Développez l'apprentissage automatique prédictif avec Flink | Atelier du 18 déc. | S'inscrire
Winner of the Data Streaming Company of the Year award in 2022, NASA has already been recognized for its advanced use of Apache Kafka®. What the organization has already achieved with data streaming is impressive, but the agency’s unique internal structure means its mission teams are adopting this technology at different paces.
At Current 2023: The Next Generation of Kafka Summit, Joe Foster, Cloud Computing Program Manager at NASA, joined Confluent co-founder and CEO Jay Kreps on stage to talk about NASA embracing cloud computing, the GCN project (that won them the Data Streaming Company of the Year award), and NASA’s new Data and Reasoning Fabric initiative aimed at enabling the full potential of future air mobility.
In this Q&A recap, find out about interesting projects NASA has been working on and how innovative technologies like cloud computing and data streaming are helping NASA advance into the future.
Jay: Tell us a little bit about yourself and your role at NASA.
Joe: When I started five years ago, I had a very simple mission: Lowering the barrier for adoption to cloud computing technology. There were no ideas around migrating things from the data center, no application rationalization. It sounds easy enough, right?
But my hiring manager alluded to the challenges: A large geographically dispersed workforce, a large variety of mission types, we didn’t know what the requirements and demands were for each mission, and we didn't know who the customers were.
The good news? We had an operational system within ten months—and here we are four years in operations.
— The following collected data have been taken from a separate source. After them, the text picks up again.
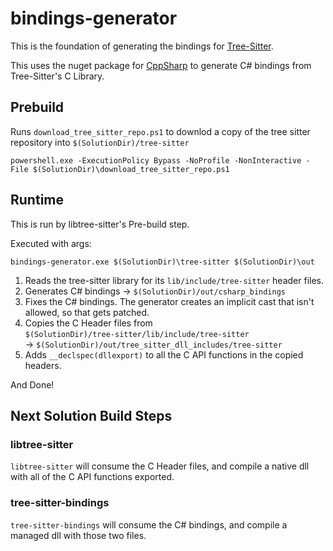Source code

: # bindings-generator

This is the foundation of generating the bindings for [Tree-Sitter](https://github.com/tree-sitter/tree-sitter).

This uses the nuget package for [CppSharp](https://github.com/mono/CppSharp) to generate C# bindings from Tree-Sitter's C Library.

## Prebuild

Runs `download_tree_sitter_repo.ps1` to downlod a copy of the tree sitter repository into `$(SolutionDir)/tree-sitter`
```
powershell.exe -ExecutionPolicy Bypass -NoProfile -NonInteractive -File $(SolutionDir)\download_tree_sitter_repo.ps1
```

## Runtime

This is run by libtree-sitter's Pre-build step.

Executed with args:
```
bindings-generator.exe $(SolutionDir)\tree-sitter $(SolutionDir)\out
```

1. Reads the tree-sitter library for its `lib/include/tree-sitter` header files.  
2. Generates C# bindings -> `$(SolutionDir)/out/csharp_bindings`
3. Fixes the C# bindings. The generator creates an implicit cast that isn't allowed, so that gets patched.
4. Copies the C Header files from   
`$(SolutionDir)/tree-sitter/lib/include/tree-sitter`  
-> `$(SolutionDir)/out/tree_sitter_dll_includes/tree-sitter`
5. Adds `__declspec(dllexport)` to all the C API functions in the copied headers.

And Done!

## Next Solution Build Steps

### libtree-sitter
`libtree-sitter` will consume the C Header files, and compile a native dll with all of the C API functions exported.

### tree-sitter-bindings
`tree-sitter-bindings` will consume the C# bindings, and compile a managed dll with those two files.

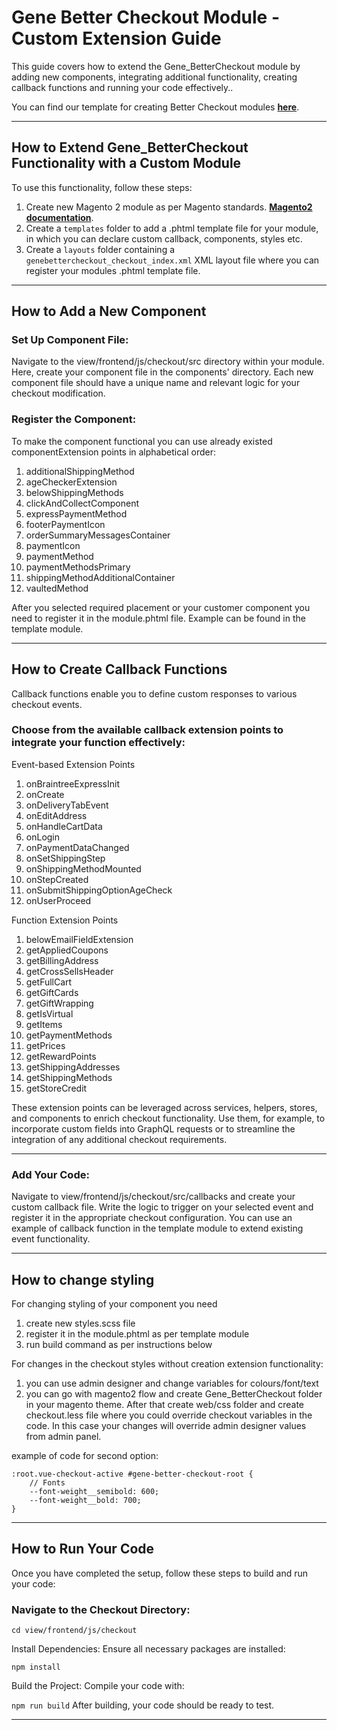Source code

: # Gene Better Checkout Module - Custom Extension Guide

This guide covers how to extend the Gene_BetterCheckout module by adding new components, 
integrating additional functionality, creating callback functions and running your code effectively..

You can find our template for creating Better Checkout modules **[here](https://github.com/genecommerce/better-checkout-new-module-template)**.

---

## How to Extend Gene_BetterCheckout Functionality with a Custom Module
To use this functionality, follow these steps:

1. Create new Magento 2 module as per Magento standards.
   **[Magento2 documentation](https://experienceleague.adobe.com/en/docs/commerce-learn/tutorials/backend-development/create-module)**.
2. Create a `templates` folder to add a .phtml template file for your module, in which you can declare custom callback, components, styles etc.
3. Create a `layouts` folder containing a `genebettercheckout_checkout_index.xml` XML layout file where you can register your modules .phtml template file.

---
## How to Add a New Component

### Set Up Component File:
Navigate to the view/frontend/js/checkout/src directory within your module.
Here, create your component file in the components' directory. 
Each new component file should have a unique name and relevant logic for your checkout modification.

### Register the Component:
To make the component functional you can use already existed componentExtension points in alphabetical order:

1. additionalShippingMethod 
2. ageCheckerExtension 
3. belowShippingMethods 
4. clickAndCollectComponent 
5. expressPaymentMethod 
6. footerPaymentIcon 
7. orderSummaryMessagesContainer 
8. paymentIcon 
9. paymentMethod 
10. paymentMethodsPrimary 
11. shippingMethodAdditionalContainer 
12. vaultedMethod

After you selected required placement or your customer component you need to register it in the module.phtml file.
Example can be found in the template module.

---

## How to Create Callback Functions
Callback functions enable you to define custom responses to various checkout events.


### Choose from the available callback extension points to integrate your function effectively:

Event-based Extension Points
1. onBraintreeExpressInit 
2. onCreate 
3. onDeliveryTabEvent 
4. onEditAddress 
5. onHandleCartData 
6. onLogin 
7. onPaymentDataChanged 
8. onSetShippingStep 
9. onShippingMethodMounted 
10. onStepCreated 
11. onSubmitShippingOptionAgeCheck 
12. onUserProceed

Function Extension Points
1. belowEmailFieldExtension 
2. getAppliedCoupons 
3. getBillingAddress 
4. getCrossSellsHeader 
5. getFullCart 
6. getGiftCards 
7. getGiftWrapping 
8. getIsVirtual 
9. getItems 
10. getPaymentMethods 
11. getPrices 
12. getRewardPoints 
13. getShippingAddresses 
14. getShippingMethods 
15. getStoreCredit

These extension points can be leveraged across services, helpers, stores, 
and components to enrich checkout functionality. 
Use them, for example, to incorporate custom fields into GraphQL requests or to streamline the integration of any additional checkout requirements.

---

### Add Your Code:

Navigate to view/frontend/js/checkout/src/callbacks and create your custom callback file.
Write the logic to trigger on your selected event and register it in the appropriate checkout configuration.
You can use an example of callback function in the template module to extend existing event functionality.

---

## How to change styling

For changing styling of your component you need
1. create new styles.scss file
2. register it in the module.phtml as per template module
3. run build command as per instructions below

For changes in the checkout styles without creation extension functionality:
1. you can use admin designer and change variables for colours/font/text
2. you can go with magento2 flow and create Gene_BetterCheckout folder in your magento theme. 
After that create web/css folder and create checkout.less file where you could override checkout variables in the code.
In this case your changes will override admin designer values from admin panel.

example of code for second option:

``` 
:root.vue-checkout-active #gene-better-checkout-root {
    // Fonts
    --font-weight__semibold: 600;
    --font-weight__bold: 700;
}
```

---

## How to Run Your Code
Once you have completed the setup, follow these steps to build and run your code:

### Navigate to the Checkout Directory:


``` cd view/frontend/js/checkout ``` 

Install Dependencies:
Ensure all necessary packages are installed:

``` npm install ```

Build the Project:
Compile your code with:

``` npm run build ```
After building, your code should be ready to test.

---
We now support 155 projects across all ten NASA centers. It’s been a pretty tremendous growth.
And like a lot of high-performing orgs… we’re constantly reevaluating our tech stack. We had stumbled across this self-organized Kafka community of practice about two years ago, and we said this is something we really want to invest time in. That led us to having conversations with Confluent about FedRAMP and how you can help us with the FedRAMP certification process.
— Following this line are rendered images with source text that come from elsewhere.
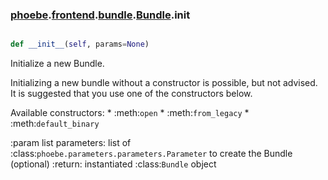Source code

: ### [phoebe](phoebe.md).[frontend](phoebe.frontend.md).[bundle](phoebe.frontend.bundle.md).[Bundle](phoebe.frontend.bundle.Bundle.md).__init__

```py

def __init__(self, params=None)

```



Initialize a new Bundle.

Initializing a new bundle without a constructor is possible, but not
advised.  It is suggested that you use one of the constructors below.

Available constructors:
    * :meth:`open`
    * :meth:`from_legacy`
    * :meth:`default_binary`

:param list parameters: list of
    :class:`phoebe.parameters.parameters.Parameter` to create the
    Bundle (optional)
:return: instantiated :class:`Bundle` object

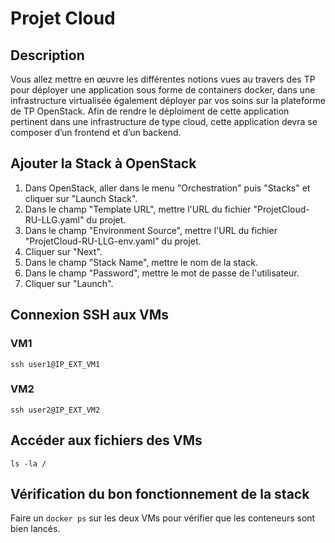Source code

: # Projet Cloud
## Description
Vous allez mettre en œuvre les différentes notions vues au travers des TP pour déployer une
application sous forme de containers docker, dans une infrastructure virtualisée également déployer
par vos soins sur la plateforme de TP OpenStack.
Afin de rendre le déploiment de cette application pertinent dans une infrastructure de type cloud,
cette application devra se composer d’un frontend et d’un backend.

## Ajouter la Stack à OpenStack
1. Dans OpenStack, aller dans le menu "Orchestration" puis "Stacks" et cliquer sur "Launch Stack".
2. Dans le champ "Template URL", mettre l'URL du fichier "ProjetCloud-RU-LLG.yaml" du projet.
3. Dans le champ "Environment Source", mettre l'URL du fichier "ProjetCloud-RU-LLG-env.yaml" du projet.
4. Cliquer sur "Next".
5. Dans le champ "Stack Name", mettre le nom de la stack.
6. Dans le champ "Password", mettre le mot de passe de l'utilisateur.
7. Cliquer sur "Launch".
## Connexion SSH aux VMs
### VM1
```ssh user1@IP_EXT_VM1```
### VM2
```ssh user2@IP_EXT_VM2```

## Accéder aux fichiers des VMs
```ls -la /```

## Vérification du bon fonctionnement de la stack
Faire un  ```docker ps``` sur les deux VMs pour vérifier que les conteneurs sont bien lancés.
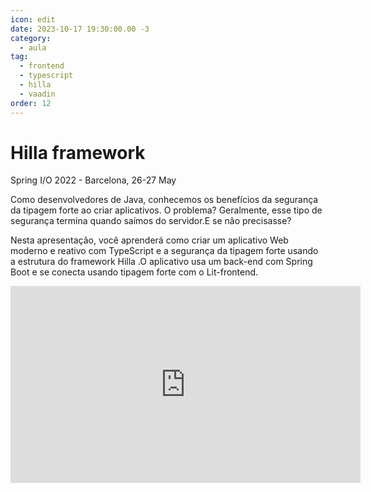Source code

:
 ```yaml
---
icon: edit
date: 2023-10-17 19:30:00.00 -3
category:
  - aula
tag:
  - frontend
  - typescript
  - hilla
  - vaadin
order: 12
---
```


# Hilla framework

Spring I/O 2022 - Barcelona, 26-27 May

Como desenvolvedores de Java, conhecemos os benefícios da segurança da tipagem forte ao criar aplicativos. O problema? Geralmente, esse tipo de segurança termina quando saímos do servidor.E se não precisasse?


Nesta apresentação, você aprenderá como criar um aplicativo Web moderno e reativo com TypeScript e a  segurança da tipagem forte usando a estrutura do framework Hilla .O aplicativo usa um back-end com Spring Boot e se conecta usando tipagem forte com o Lit-frontend.

<iframe width="560" height="315" src="https://www.youtube.com/embed/Q3dWpwhezKU" title="YouTube video player" frameborder="0" allow="accelerometer; autoplay; clipboard-write; encrypted-media; gyroscope; picture-in-picture" allowfullscreen></iframe>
Jay: Last year, you won the Data Streaming Company of the Year award for the GCN project. Can you tell us what that is and why it’s important to NASA?
Joe: GCN stands for General Coordinates Network. It’s a public collaboration platform run by NASA for the astronomy research community to share alerts and rapid communications about high-energy, multimessenger, and transient phenomena. The way it works is it has a publisher and subscriber model. Observatories all over the world publish alerts in real time when they witness any kind of transiting phenomenon in the sky. And anyone can subscribe to those alerts, whether you are a NASA researcher or a researcher at an academic university, or even if you own a telescope. You can subscribe to those real-time alerts and then when you receive those alerts and if you’re in the area of observation, you can go outside and witness the phenomenon. This allows us to crowdsource observations on these kinds of things. It’s a capability we didn’t have before.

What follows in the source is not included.